▸ **What is being asked**
Reproduce the data word for word, keeping every line complete.

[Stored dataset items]

»»

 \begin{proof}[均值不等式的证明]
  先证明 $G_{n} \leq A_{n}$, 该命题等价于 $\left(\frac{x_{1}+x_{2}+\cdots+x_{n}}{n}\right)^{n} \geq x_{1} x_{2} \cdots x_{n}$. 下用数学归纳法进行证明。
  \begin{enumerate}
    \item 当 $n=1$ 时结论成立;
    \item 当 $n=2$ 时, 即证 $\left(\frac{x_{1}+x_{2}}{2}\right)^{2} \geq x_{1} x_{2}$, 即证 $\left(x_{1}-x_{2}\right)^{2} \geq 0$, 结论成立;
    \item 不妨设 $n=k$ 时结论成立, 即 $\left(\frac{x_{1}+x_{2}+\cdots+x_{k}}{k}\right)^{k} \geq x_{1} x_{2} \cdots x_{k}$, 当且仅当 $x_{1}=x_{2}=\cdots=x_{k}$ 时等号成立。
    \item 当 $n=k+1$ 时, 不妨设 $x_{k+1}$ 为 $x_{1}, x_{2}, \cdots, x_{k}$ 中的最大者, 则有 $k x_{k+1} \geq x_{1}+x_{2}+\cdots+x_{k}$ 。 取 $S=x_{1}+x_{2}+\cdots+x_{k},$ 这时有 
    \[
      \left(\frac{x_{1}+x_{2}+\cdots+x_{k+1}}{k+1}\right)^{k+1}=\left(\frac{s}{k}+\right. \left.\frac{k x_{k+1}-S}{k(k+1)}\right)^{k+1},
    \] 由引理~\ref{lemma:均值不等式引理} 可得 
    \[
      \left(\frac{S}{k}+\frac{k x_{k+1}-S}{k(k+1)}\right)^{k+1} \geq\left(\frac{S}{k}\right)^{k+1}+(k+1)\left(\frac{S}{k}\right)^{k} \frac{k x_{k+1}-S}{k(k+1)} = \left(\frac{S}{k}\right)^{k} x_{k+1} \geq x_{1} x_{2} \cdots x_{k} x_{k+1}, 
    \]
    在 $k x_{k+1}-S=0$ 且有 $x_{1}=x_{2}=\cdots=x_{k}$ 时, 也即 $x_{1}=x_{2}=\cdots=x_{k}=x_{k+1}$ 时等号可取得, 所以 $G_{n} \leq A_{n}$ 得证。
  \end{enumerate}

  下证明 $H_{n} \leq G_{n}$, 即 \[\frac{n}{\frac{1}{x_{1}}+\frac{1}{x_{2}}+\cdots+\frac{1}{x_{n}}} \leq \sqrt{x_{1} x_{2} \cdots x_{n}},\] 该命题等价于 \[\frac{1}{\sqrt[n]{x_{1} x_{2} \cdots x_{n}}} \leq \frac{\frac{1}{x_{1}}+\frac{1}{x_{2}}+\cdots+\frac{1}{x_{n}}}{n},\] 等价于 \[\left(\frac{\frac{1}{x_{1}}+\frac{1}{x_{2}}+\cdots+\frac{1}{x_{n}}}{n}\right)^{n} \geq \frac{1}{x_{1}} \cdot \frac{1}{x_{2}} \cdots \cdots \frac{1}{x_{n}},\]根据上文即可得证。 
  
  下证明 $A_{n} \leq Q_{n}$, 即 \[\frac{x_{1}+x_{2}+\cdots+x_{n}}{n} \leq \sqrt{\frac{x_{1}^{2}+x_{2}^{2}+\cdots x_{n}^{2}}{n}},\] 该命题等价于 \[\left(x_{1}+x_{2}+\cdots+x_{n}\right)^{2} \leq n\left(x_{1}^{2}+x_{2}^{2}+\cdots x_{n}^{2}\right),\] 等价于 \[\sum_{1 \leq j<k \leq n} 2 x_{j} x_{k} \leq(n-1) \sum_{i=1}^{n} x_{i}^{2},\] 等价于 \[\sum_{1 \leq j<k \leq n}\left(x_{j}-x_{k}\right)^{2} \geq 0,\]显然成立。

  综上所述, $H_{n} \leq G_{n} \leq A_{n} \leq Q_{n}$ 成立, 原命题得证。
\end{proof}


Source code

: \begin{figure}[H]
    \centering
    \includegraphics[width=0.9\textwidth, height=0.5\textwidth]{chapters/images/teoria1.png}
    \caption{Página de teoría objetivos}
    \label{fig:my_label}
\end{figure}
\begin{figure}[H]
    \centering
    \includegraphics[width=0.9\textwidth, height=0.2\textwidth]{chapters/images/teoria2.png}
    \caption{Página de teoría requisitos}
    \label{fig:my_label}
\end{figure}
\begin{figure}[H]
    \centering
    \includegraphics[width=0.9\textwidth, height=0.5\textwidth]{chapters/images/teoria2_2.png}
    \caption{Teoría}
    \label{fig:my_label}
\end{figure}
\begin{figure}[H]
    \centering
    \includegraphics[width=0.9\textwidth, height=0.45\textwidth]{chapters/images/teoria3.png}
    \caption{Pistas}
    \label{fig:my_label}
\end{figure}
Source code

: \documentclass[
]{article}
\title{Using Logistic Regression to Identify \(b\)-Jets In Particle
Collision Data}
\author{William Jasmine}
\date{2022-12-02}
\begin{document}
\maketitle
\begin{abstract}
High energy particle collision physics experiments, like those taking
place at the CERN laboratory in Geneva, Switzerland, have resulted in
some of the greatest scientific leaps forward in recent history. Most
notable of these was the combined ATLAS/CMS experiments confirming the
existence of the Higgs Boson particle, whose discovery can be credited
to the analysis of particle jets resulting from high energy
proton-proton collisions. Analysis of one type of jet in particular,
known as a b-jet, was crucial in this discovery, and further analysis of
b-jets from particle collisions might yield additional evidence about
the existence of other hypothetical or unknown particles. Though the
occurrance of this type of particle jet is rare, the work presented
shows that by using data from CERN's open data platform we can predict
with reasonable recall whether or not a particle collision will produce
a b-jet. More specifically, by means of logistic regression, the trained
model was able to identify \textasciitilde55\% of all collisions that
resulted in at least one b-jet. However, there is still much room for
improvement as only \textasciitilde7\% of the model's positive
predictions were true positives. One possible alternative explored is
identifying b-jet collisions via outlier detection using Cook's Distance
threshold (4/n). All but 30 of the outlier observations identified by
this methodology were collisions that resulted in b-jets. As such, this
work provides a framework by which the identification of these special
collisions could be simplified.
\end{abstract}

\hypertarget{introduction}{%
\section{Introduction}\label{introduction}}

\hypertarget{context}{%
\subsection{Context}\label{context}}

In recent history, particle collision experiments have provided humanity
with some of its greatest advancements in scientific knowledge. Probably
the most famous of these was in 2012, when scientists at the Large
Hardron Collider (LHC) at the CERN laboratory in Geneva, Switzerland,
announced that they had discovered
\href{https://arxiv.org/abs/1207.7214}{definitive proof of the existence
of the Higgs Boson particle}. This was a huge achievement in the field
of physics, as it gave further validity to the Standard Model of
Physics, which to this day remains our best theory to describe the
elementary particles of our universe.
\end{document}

««

▸ **Task answer**
 \begin{proof}[均值不等式的证明]
  先证明 $G_{n} \leq A_{n}$, 该命题等价于 $\left(\frac{x_{1}+x_{2}+\cdots+x_{n}}{n}\right)^{n} \geq x_{1} x_{2} \cdots x_{n}$. 下用数学归纳法进行证明。
  \begin{enumerate}
    \item 当 $n=1$ 时结论成立;
    \item 当 $n=2$ 时, 即证 $\left(\frac{x_{1}+x_{2}}{2}\right)^{2} \geq x_{1} x_{2}$, 即证 $\left(x_{1}-x_{2}\right)^{2} \geq 0$, 结论成立;
    \item 不妨设 $n=k$ 时结论成立, 即 $\left(\frac{x_{1}+x_{2}+\cdots+x_{k}}{k}\right)^{k} \geq x_{1} x_{2} \cdots x_{k}$, 当且仅当 $x_{1}=x_{2}=\cdots=x_{k}$ 时等号成立。
    \item 当 $n=k+1$ 时, 不妨设 $x_{k+1}$ 为 $x_{1}, x_{2}, \cdots, x_{k}$ 中的最大者, 则有 $k x_{k+1} \geq x_{1}+x_{2}+\cdots+x_{k}$ 。 取 $S=x_{1}+x_{2}+\cdots+x_{k},$ 这时有 
    \[
      \left(\frac{x_{1}+x_{2}+\cdots+x_{k+1}}{k+1}\right)^{k+1}=\left(\frac{s}{k}+\right. \left.\frac{k x_{k+1}-S}{k(k+1)}\right)^{k+1},
    \] 由引理~\ref{lemma:均值不等式引理} 可得 
    \[
      \left(\frac{S}{k}+\frac{k x_{k+1}-S}{k(k+1)}\right)^{k+1} \geq\left(\frac{S}{k}\right)^{k+1}+(k+1)\left(\frac{S}{k}\right)^{k} \frac{k x_{k+1}-S}{k(k+1)} = \left(\frac{S}{k}\right)^{k} x_{k+1} \geq x_{1} x_{2} \cdots x_{k} x_{k+1}, 
    \]
    在 $k x_{k+1}-S=0$ 且有 $x_{1}=x_{2}=\cdots=x_{k}$ 时, 也即 $x_{1}=x_{2}=\cdots=x_{k}=x_{k+1}$ 时等号可取得, 所以 $G_{n} \leq A_{n}$ 得证。
  \end{enumerate}

  下证明 $H_{n} \leq G_{n}$, 即 \[\frac{n}{\frac{1}{x_{1}}+\frac{1}{x_{2}}+\cdots+\frac{1}{x_{n}}} \leq \sqrt{x_{1} x_{2} \cdots x_{n}},\] 该命题等价于 \[\frac{1}{\sqrt[n]{x_{1} x_{2} \cdots x_{n}}} \leq \frac{\frac{1}{x_{1}}+\frac{1}{x_{2}}+\cdots+\frac{1}{x_{n}}}{n},\] 等价于 \[\left(\frac{\frac{1}{x_{1}}+\frac{1}{x_{2}}+\cdots+\frac{1}{x_{n}}}{n}\right)^{n} \geq \frac{1}{x_{1}} \cdot \frac{1}{x_{2}} \cdots \cdots \frac{1}{x_{n}},\]根据上文即可得证。 
  
  下证明 $A_{n} \leq Q_{n}$, 即 \[\frac{x_{1}+x_{2}+\cdots+x_{n}}{n} \leq \sqrt{\frac{x_{1}^{2}+x_{2}^{2}+\cdots x_{n}^{2}}{n}},\] 该命题等价于 \[\left(x_{1}+x_{2}+\cdots+x_{n}\right)^{2} \leq n\left(x_{1}^{2}+x_{2}^{2}+\cdots x_{n}^{2}\right),\] 等价于 \[\sum_{1 \leq j<k \leq n} 2 x_{j} x_{k} \leq(n-1) \sum_{i=1}^{n} x_{i}^{2},\] 等价于 \[\sum_{1 \leq j<k \leq n}\left(x_{j}-x_{k}\right)^{2} \geq 0,\]显然成立。

  综上所述, $H_{n} \leq G_{n} \leq A_{n} \leq Q_{n}$ 成立, 原命题得证。
\end{proof}


Source code

: \begin{figure}[H]
    \centering
    \includegraphics[width=0.9\textwidth, height=0.5\textwidth]{chapters/images/teoria1.png}
    \caption{Página de teoría objetivos}
    \label{fig:my_label}
\end{figure}
\begin{figure}[H]
    \centering
    \includegraphics[width=0.9\textwidth, height=0.2\textwidth]{chapters/images/teoria2.png}
    \caption{Página de teoría requisitos}
    \label{fig:my_label}
\end{figure}
\begin{figure}[H]
    \centering
    \includegraphics[width=0.9\textwidth, height=0.5\textwidth]{chapters/images/teoria2_2.png}
    \caption{Teoría}
    \label{fig:my_label}
\end{figure}
\begin{figure}[H]
    \centering
    \includegraphics[width=0.9\textwidth, height=0.45\textwidth]{chapters/images/teoria3.png}
    \caption{Pistas}
    \label{fig:my_label}
\end{figure}
Source code

: \documentclass[
]{article}
\title{Using Logistic Regression to Identify \(b\)-Jets In Particle
Collision Data}
\author{William Jasmine}
\date{2022-12-02}
\begin{document}
\maketitle
\begin{abstract}
High energy particle collision physics experiments, like those taking
place at the CERN laboratory in Geneva, Switzerland, have resulted in
some of the greatest scientific leaps forward in recent history. Most
notable of these was the combined ATLAS/CMS experiments confirming the
existence of the Higgs Boson particle, whose discovery can be credited
to the analysis of particle jets resulting from high energy
proton-proton collisions. Analysis of one type of jet in particular,
known as a b-jet, was crucial in this discovery, and further analysis of
b-jets from particle collisions might yield additional evidence about
the existence of other hypothetical or unknown particles. Though the
occurrance of this type of particle jet is rare, the work presented
shows that by using data from CERN's open data platform we can predict
with reasonable recall whether or not a particle collision will produce
a b-jet. More specifically, by means of logistic regression, the trained
model was able to identify \textasciitilde55\% of all collisions that
resulted in at least one b-jet. However, there is still much room for
improvement as only \textasciitilde7\% of the model's positive
predictions were true positives. One possible alternative explored is
identifying b-jet collisions via outlier detection using Cook's Distance
threshold (4/n). All but 30 of the outlier observations identified by
this methodology were collisions that resulted in b-jets. As such, this
work provides a framework by which the identification of these special
collisions could be simplified.
\end{abstract}

\hypertarget{introduction}{%
\section{Introduction}\label{introduction}}

\hypertarget{context}{%
\subsection{Context}\label{context}}

In recent history, particle collision experiments have provided humanity
with some of its greatest advancements in scientific knowledge. Probably
the most famous of these was in 2012, when scientists at the Large
Hardron Collider (LHC) at the CERN laboratory in Geneva, Switzerland,
announced that they had discovered
\href{https://arxiv.org/abs/1207.7214}{definitive proof of the existence
of the Higgs Boson particle}. This was a huge achievement in the field
of physics, as it gave further validity to the Standard Model of
Physics, which to this day remains our best theory to describe the
elementary particles of our universe.
\end{document}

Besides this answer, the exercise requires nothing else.